(Records from a dataset)
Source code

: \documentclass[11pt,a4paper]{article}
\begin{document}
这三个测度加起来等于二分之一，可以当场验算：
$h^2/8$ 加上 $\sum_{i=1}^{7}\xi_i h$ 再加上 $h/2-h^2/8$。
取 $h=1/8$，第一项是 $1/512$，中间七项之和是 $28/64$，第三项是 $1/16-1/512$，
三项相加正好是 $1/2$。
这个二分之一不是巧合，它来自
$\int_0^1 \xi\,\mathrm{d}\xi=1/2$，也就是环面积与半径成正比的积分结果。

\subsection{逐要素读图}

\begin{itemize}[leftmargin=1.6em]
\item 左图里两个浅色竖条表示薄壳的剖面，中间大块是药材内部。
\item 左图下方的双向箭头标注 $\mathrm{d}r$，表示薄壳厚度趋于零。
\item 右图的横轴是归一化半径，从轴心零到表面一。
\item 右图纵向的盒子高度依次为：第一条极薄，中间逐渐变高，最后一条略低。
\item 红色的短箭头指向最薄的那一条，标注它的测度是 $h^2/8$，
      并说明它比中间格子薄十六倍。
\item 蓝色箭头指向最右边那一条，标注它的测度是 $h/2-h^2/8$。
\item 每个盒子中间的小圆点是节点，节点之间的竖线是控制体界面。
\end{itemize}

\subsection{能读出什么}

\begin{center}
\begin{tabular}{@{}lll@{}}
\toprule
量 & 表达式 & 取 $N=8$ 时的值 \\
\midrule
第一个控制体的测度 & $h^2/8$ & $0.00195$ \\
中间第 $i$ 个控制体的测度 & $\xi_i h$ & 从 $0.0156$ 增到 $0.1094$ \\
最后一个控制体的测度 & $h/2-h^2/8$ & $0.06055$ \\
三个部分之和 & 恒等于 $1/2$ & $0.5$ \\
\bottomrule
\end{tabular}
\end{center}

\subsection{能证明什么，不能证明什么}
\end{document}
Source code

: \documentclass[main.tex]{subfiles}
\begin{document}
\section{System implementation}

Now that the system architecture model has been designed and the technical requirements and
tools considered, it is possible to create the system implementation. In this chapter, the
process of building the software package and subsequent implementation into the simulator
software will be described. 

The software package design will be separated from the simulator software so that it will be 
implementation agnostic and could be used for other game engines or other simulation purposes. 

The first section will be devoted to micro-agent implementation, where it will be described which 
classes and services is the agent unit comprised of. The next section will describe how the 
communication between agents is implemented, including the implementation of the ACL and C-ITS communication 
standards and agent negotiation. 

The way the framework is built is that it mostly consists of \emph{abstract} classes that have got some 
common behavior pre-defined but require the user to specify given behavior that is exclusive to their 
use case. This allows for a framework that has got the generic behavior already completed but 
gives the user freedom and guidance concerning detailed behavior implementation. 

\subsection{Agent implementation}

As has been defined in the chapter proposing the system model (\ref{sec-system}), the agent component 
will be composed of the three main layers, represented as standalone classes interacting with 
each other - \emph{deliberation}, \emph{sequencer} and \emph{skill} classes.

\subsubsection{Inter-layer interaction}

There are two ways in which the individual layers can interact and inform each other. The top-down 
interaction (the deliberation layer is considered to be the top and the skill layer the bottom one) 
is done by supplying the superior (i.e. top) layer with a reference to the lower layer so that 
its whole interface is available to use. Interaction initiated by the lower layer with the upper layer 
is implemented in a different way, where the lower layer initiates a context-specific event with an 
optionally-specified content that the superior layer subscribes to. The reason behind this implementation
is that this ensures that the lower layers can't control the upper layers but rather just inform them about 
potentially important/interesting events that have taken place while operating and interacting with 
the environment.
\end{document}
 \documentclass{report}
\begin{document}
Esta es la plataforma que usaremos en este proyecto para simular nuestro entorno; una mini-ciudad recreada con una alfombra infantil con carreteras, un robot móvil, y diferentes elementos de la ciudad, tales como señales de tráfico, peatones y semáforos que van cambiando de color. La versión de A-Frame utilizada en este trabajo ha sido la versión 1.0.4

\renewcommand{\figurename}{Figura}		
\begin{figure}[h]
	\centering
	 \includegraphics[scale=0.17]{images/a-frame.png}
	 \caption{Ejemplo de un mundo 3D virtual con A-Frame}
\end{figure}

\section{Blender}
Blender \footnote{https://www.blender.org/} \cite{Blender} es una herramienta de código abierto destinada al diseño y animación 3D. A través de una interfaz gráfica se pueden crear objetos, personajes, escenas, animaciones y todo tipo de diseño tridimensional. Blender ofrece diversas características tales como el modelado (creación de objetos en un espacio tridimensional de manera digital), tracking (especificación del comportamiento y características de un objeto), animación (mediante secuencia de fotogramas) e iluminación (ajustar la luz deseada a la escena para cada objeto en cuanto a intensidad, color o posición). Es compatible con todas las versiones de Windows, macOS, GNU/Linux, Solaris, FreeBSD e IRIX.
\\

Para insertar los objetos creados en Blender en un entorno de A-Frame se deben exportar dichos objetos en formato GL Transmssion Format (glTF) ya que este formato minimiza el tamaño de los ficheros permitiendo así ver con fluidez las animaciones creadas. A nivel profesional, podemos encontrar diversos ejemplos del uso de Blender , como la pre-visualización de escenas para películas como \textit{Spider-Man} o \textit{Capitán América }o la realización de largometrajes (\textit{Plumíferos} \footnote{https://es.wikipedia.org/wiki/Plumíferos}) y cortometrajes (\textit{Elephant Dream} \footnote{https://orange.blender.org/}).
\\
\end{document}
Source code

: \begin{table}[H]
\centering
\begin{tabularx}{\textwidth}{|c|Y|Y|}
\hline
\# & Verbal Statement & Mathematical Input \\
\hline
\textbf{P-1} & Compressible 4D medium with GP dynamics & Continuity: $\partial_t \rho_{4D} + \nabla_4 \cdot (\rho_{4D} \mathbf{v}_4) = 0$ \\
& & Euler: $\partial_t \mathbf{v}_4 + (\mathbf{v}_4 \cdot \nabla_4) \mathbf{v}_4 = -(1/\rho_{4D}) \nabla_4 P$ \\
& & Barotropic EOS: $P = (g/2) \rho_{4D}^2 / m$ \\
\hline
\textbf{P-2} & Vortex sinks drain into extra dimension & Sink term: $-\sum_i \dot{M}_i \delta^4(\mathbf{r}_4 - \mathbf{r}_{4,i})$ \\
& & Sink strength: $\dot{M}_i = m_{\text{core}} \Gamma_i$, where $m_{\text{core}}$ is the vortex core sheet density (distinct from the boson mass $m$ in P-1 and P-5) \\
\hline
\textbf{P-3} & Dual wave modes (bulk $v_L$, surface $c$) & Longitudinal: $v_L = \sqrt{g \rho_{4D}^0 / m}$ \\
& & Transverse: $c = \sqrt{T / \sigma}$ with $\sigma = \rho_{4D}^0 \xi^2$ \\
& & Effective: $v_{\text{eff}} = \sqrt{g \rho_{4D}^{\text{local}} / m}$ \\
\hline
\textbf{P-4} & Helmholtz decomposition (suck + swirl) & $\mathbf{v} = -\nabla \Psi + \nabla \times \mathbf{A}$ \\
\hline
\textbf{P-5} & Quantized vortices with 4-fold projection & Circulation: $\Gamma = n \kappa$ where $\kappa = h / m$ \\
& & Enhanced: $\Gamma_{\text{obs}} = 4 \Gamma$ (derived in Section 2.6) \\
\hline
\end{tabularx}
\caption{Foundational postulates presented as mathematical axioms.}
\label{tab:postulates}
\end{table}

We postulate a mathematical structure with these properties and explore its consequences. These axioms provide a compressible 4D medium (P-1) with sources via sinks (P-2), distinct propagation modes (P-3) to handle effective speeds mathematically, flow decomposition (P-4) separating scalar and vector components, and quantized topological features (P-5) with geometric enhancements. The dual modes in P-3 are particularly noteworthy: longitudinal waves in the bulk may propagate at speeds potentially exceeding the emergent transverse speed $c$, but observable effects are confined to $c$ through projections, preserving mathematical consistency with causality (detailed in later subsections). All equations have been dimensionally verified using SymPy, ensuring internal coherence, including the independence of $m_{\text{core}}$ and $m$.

■ Activity:
Among the records, find every line with the word "defined" and copy it.

■ Task answer:
common behavior pre-defined but require the user to specify given behavior that is exclusive to their 
As has been defined in the chapter proposing the system model (\ref{sec-system}), the agent component 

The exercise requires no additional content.